Company Officials Say Decommissioning Zion Nuclear Plant Will Be Safe
Sen. Garrett holds forum spurred by questions raised by Fukushima, Japan disaster.
People in Lake Forest face little threat of danger or evacuation like those in Fukushima, Japan, from the idle Exelon nuclear reactor just 15 miles north of Deerpath Road in Zion, according to experts from Zion Solutions.
Zion Solutions is the company charged with decommissioning of the Zion facility over the next 10 years.
Approximately 40 people from the area gathered for an update on the project at a forum hosted by state Sen. Susan Garrett (D-Lake Forest) Saturday (April 9) at the Lake Forest Health and Fitness Center.
The plant was shut down in 1998 when Exelon’s predecessor, Commonwealth Edison, determined it was too expensive to provide electricity to northern Illinois. The used nuclear fuel — uranium — has been cooling in pools of water since.
Garrett arranged the meeting so she could learn along with people from the area what potential dangers lurk as spent nuclear fuel rods — uranium — are cooled and sealed.
Garrett wanted to know if the process is being performed in a safe way to avoid the leaks into the environment now occurring in Japan as a result of the earthquake and tsunami a month ago.
“With the Japanese tsunami and earthquake, people stop me and say, ‘what’s going on with that Zion nuclear power plant’ and I say I don’t know,” Garrett said. “I’m here for the same reason you’re here. I want to make sure I understand everything there is to know.”
Zion Solutions General Manager Patrick Daly told the audience his company has just begun a 10-year process to cool and seal the rods. They will then be placed in air tight concrete reinforced casks filled with inert gas and safely stored 1,300 feet from Lake Michigan.
“They (spent fuel rods) can withstand a tornado up to 360 miles per hour and missiles up to 4,000 pounds. It can handle 50 feet of tsunami,” Daly said, comparing it to the 45-foot disaster that recently struck Japan. The Japanese plant was built to withstand a 22.5 foot tidal wave, according to Daly.

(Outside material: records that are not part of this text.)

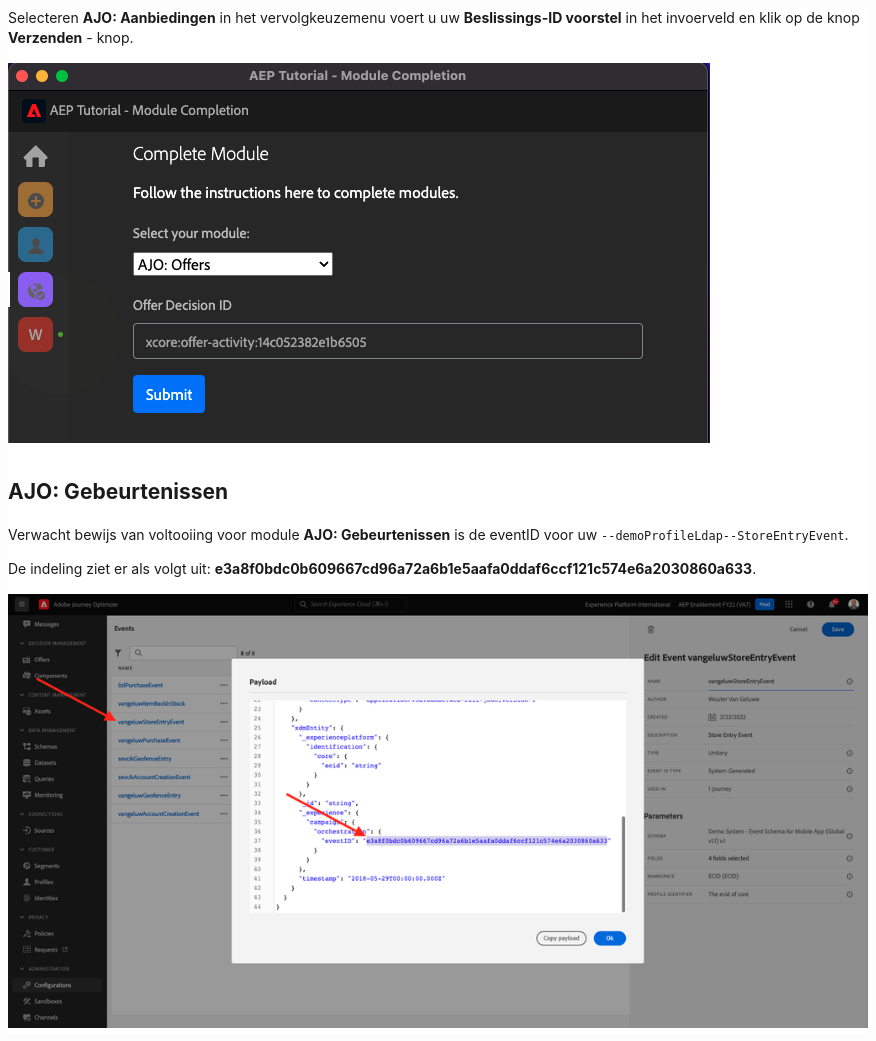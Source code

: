 Selecteren **AJO: Aanbiedingen** in het vervolgkeuzemenu voert u uw **Beslissings-ID voorstel** in het invoerveld en klik op de knop **Verzenden** - knop.

![12](./assets/images/completemodule14dtl.png)

## AJO: Gebeurtenissen

Verwacht bewijs van voltooiing voor module **AJO: Gebeurtenissen** is de eventID voor uw `--demoProfileLdap--StoreEntryEvent`.

De indeling ziet er als volgt uit: **e3a8f0bdc0b609667cd96a72a6b1e5aafa0ddaf6ccf121c574e6a2030860a633**.

![14](./assets/images/jojourneyid.png)
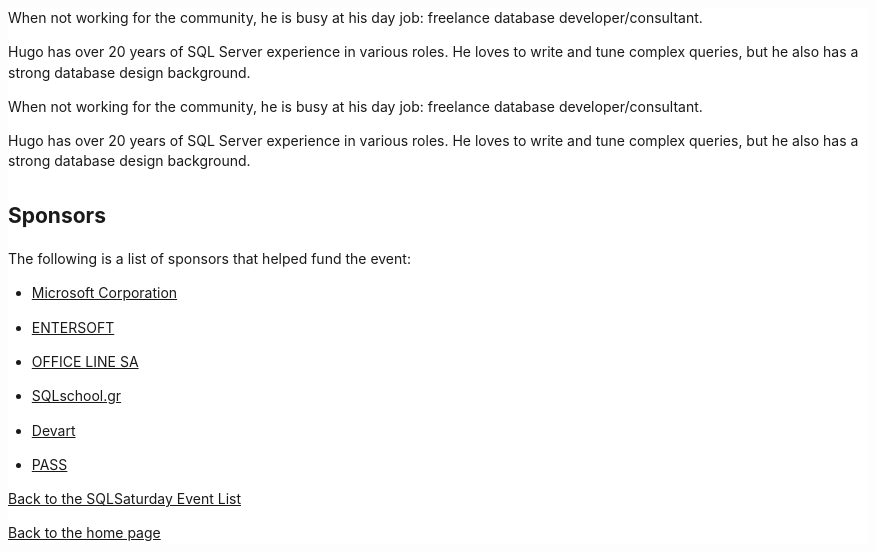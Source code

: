 When not working for the community, he is busy at his day job: freelance database developer/consultant.

Hugo has over 20 years of SQL Server experience in various roles. He loves to write and tune complex queries, but he also has a strong database design background.

When not working for the community, he is busy at his day job: freelance database developer/consultant.

Hugo has over 20 years of SQL Server experience in various roles. He loves to write and tune complex queries, but he also has a strong database design background.
 
 
 
## <a name="sponsors"></a>Sponsors
The following is a list of sponsors that helped fund the event:
 
- [Microsoft Corporation](https://www.microsoft.com/en-us/server-cloud/products/sql-server/)
 
- [ENTERSOFT](https://www.entersoft.gr/)
 
- [OFFICE LINE SA](https://www.officeline.gr)
 
- [SQLschool.gr](http://www.sqlschool.gr)
 
- [Devart](http://www.devart.com/)
 
- [PASS](http://www.pass.org)
 
[Back to the SQLSaturday Event List](/past)
 
[Back to the home page](/index)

Daly also said to the best of his knowledge, Lake Michigan has never had a seisch more than 20 feet high. A seisch is the Great Lakes equivalent of a tidal wave. During the project and after its completion, around the clock guards will watch the premises.

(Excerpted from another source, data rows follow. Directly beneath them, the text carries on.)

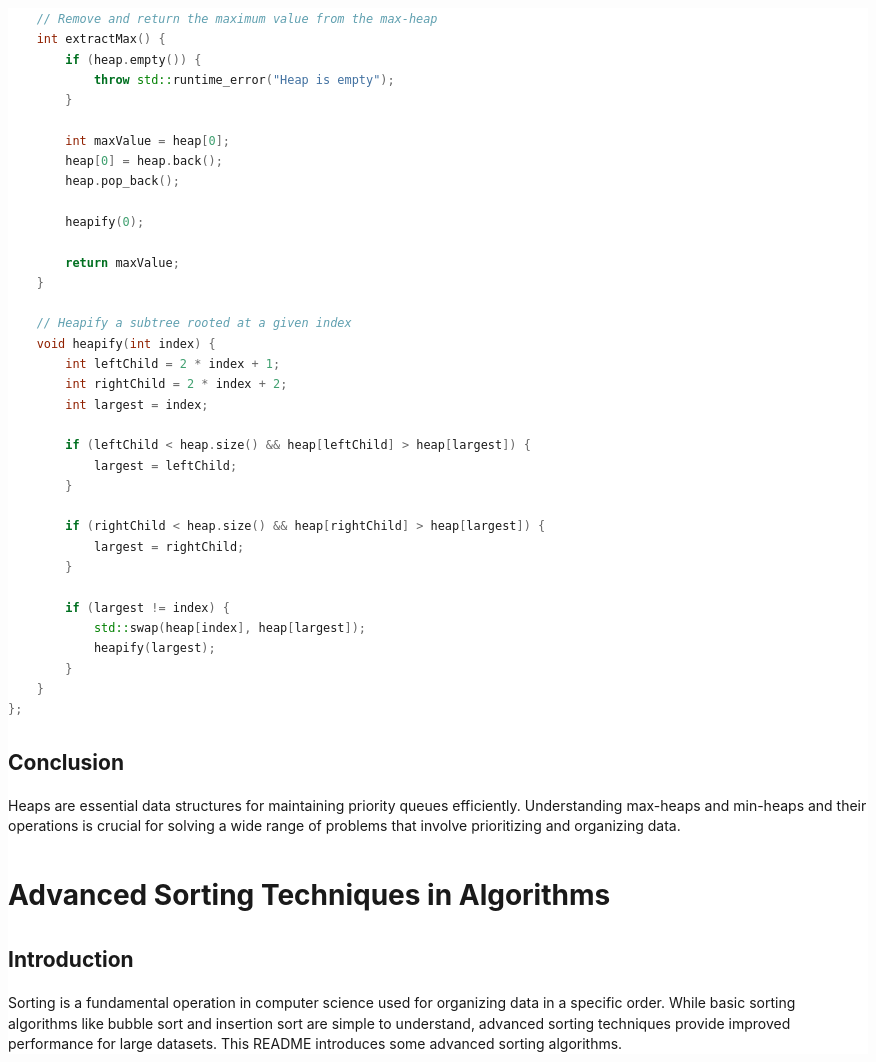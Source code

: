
 ```cpp
    // Remove and return the maximum value from the max-heap
    int extractMax() {
        if (heap.empty()) {
            throw std::runtime_error("Heap is empty");
        }

        int maxValue = heap[0];
        heap[0] = heap.back();
        heap.pop_back();

        heapify(0);

        return maxValue;
    }

    // Heapify a subtree rooted at a given index
    void heapify(int index) {
        int leftChild = 2 * index + 1;
        int rightChild = 2 * index + 2;
        int largest = index;

        if (leftChild < heap.size() && heap[leftChild] > heap[largest]) {
            largest = leftChild;
        }

        if (rightChild < heap.size() && heap[rightChild] > heap[largest]) {
            largest = rightChild;
        }

        if (largest != index) {
            std::swap(heap[index], heap[largest]);
            heapify(largest);
        }
    }
};
```

## Conclusion

Heaps are essential data structures for maintaining priority queues efficiently. Understanding max-heaps and min-heaps and their operations is crucial for solving a wide range of problems that involve prioritizing and organizing data.

# Advanced Sorting Techniques in Algorithms

## Introduction
Sorting is a fundamental operation in computer science used for organizing data in a specific order. While basic sorting algorithms like bubble sort and insertion sort are simple to understand, advanced sorting techniques provide improved performance for large datasets. This README introduces some advanced sorting algorithms.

Daly also said any water put into the lake would be tested for safety before discharge. Garrett asked if the water in the lake would be tested after discharge, and Daly said it's more critical to test the water before it goes into the lake.
Though he was thorough with his Power Point presentation, people still expressed fears with their questions. One Lake Forest resident was quick to express concern over the safety of the casks storing the rods.
“When we’re done the fuel goes back to Exelon and they will maintain it,” Daly said. He also showed a picture of a private security guard holding an assault rifle protecting the site.
They will remain in the casks for up to 20 years, Daly said. Several people expressed hope that the spent fuel would be shipped out of the area. Daly explained this was beyond his authority. He said the ultimate disposition was in the hands of the federal government.
Lake County Board Member Michelle Feldman of Deerfield sought clarification of Daly’s comments that he foresaw no need for an evacuation under any circumstances. She wanted reassurance.
“Fuel is old, it’s cooled. We don’t have an operating reactor system. There aren’t any mechanisms where there would be a need to evacuate,” Daly said. “Those reactors (in Japan) were operating. You wouldn’t get the explosion.”
Carl Lambrecht of Highland Park wanted to know why the decommissioned uranium was securely sealed rather than recycled. He explained the Japanese sent their used fuel to France for recycling.
“We set the standard for the rest of the world,” Daly said, explaining American methods for decommissioning shuttered nuclear energy plants. Most countries follow the U.S. lead, he said.
Lake Forest resident Mary Mathews expressed concern over Zion Solutions being created just for this project by its parent company, Energy Solutions Co. headquartered in Salt Lake City. Daly explained he has more than 30 years in the business while Gary Bouchard, a company vice president, began his career with the Navy’s atomic program and has nearly 50 years experience.
“We have experience decommissioning Rocky Point in Charlevoix, Mich.,” Daly said, naming a former plant on Lake Michigan. “We have experience with Connecticut Yankee and Maine Yankee. There are all plants we have decommissioned.”
After many of the answers from Daly and Bouchard, Sandy Stein of Highland Park still wanted to know what was being done in light of the events in Japan.